Plain-text document sources
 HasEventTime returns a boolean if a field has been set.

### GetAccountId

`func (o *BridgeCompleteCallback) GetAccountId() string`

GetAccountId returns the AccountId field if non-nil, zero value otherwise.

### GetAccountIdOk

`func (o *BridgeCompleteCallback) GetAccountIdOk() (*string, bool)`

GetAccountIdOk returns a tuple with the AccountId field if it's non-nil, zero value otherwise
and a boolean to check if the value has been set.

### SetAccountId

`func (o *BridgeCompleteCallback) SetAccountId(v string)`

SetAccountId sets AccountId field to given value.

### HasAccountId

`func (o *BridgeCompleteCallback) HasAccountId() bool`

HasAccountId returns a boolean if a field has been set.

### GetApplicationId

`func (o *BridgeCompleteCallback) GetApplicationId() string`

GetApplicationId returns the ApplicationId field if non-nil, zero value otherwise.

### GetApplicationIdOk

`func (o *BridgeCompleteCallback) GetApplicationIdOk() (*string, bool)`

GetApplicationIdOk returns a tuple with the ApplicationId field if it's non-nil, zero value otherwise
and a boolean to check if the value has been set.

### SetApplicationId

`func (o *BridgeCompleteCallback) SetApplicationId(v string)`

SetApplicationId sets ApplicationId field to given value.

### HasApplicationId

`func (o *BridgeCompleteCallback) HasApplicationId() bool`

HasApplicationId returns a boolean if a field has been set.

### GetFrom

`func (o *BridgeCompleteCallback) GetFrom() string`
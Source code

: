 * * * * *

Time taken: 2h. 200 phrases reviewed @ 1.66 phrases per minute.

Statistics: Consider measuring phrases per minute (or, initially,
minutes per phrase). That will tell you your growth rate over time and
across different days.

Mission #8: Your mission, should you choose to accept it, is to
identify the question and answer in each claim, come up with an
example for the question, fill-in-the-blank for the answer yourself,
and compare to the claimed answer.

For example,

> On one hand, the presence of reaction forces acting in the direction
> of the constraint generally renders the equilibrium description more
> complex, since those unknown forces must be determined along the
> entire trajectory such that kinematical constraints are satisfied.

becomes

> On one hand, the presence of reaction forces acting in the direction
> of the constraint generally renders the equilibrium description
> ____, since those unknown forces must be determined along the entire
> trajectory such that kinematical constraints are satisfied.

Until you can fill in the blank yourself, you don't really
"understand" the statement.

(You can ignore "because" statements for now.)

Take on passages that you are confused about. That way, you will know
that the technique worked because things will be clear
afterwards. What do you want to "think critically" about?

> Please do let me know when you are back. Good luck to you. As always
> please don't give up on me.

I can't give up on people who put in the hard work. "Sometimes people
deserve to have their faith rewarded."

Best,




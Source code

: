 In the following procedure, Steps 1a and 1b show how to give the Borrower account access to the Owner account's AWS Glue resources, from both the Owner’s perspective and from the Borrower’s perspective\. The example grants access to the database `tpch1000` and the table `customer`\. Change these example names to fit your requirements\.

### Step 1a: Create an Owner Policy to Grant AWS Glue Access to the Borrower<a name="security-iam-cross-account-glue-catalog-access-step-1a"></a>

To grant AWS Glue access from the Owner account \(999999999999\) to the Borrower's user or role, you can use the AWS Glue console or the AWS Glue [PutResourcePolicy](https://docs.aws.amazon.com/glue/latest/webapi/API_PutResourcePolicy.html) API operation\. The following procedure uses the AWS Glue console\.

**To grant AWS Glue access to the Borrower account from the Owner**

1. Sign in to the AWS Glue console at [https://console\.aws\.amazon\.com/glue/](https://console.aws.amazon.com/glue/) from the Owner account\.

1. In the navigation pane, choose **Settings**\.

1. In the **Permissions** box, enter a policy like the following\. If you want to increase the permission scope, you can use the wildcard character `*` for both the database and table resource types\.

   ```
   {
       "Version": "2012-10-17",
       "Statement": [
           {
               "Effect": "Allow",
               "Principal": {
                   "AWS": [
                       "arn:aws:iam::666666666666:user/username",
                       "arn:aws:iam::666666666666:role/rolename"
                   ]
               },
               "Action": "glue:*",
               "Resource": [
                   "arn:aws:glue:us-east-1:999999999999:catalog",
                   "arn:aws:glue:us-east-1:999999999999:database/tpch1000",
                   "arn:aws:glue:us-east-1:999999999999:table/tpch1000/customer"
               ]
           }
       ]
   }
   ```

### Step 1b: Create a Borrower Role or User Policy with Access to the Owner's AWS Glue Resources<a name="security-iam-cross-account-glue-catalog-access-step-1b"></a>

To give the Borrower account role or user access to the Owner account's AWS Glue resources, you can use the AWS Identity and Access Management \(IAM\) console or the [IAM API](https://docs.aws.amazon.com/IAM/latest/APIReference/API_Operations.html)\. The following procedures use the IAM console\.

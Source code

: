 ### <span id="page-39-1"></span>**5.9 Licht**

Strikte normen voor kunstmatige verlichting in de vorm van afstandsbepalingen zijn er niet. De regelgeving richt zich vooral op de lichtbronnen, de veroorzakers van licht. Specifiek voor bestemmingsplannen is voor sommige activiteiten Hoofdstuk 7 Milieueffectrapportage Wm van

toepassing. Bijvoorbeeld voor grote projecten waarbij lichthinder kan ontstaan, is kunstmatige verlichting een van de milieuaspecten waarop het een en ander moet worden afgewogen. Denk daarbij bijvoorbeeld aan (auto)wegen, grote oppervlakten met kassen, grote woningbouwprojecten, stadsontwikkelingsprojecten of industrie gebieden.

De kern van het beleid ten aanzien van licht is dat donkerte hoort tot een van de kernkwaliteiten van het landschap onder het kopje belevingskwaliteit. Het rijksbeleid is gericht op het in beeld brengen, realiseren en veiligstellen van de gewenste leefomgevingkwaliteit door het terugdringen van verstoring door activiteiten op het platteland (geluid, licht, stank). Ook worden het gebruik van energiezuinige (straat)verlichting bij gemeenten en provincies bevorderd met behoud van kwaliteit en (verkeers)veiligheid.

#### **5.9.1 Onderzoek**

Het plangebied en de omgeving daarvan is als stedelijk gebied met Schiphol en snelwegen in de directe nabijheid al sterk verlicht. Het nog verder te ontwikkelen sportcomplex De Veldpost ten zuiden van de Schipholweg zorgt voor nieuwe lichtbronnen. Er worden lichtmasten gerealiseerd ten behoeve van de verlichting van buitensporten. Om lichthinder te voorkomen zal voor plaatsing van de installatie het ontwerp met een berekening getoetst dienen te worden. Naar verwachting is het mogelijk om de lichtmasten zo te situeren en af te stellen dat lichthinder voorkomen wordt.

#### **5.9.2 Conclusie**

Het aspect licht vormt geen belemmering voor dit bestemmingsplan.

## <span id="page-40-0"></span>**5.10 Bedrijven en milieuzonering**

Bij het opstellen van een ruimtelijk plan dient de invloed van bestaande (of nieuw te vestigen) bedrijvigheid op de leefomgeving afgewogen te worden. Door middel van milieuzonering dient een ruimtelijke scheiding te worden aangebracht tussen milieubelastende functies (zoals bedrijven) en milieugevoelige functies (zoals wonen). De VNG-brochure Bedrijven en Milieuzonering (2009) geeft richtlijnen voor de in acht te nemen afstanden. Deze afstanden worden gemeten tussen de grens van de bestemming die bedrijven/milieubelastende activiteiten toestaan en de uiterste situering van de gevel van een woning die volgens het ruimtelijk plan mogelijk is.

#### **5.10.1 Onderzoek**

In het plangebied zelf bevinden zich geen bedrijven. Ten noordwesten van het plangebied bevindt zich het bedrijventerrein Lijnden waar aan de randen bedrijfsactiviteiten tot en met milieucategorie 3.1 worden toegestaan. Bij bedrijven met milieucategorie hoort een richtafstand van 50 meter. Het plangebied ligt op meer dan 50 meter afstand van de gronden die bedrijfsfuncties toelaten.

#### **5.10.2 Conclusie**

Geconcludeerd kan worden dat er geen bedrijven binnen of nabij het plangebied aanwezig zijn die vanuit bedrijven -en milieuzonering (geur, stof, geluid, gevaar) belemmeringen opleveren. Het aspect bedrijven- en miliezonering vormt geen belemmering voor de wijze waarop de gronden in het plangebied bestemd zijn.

(BRIEF) Take each line above that contains "description" and copy it out.

(SOLUTION FOR THIS TASK)
> of the constraint generally renders the equilibrium description more
> of the constraint generally renders the equilibrium description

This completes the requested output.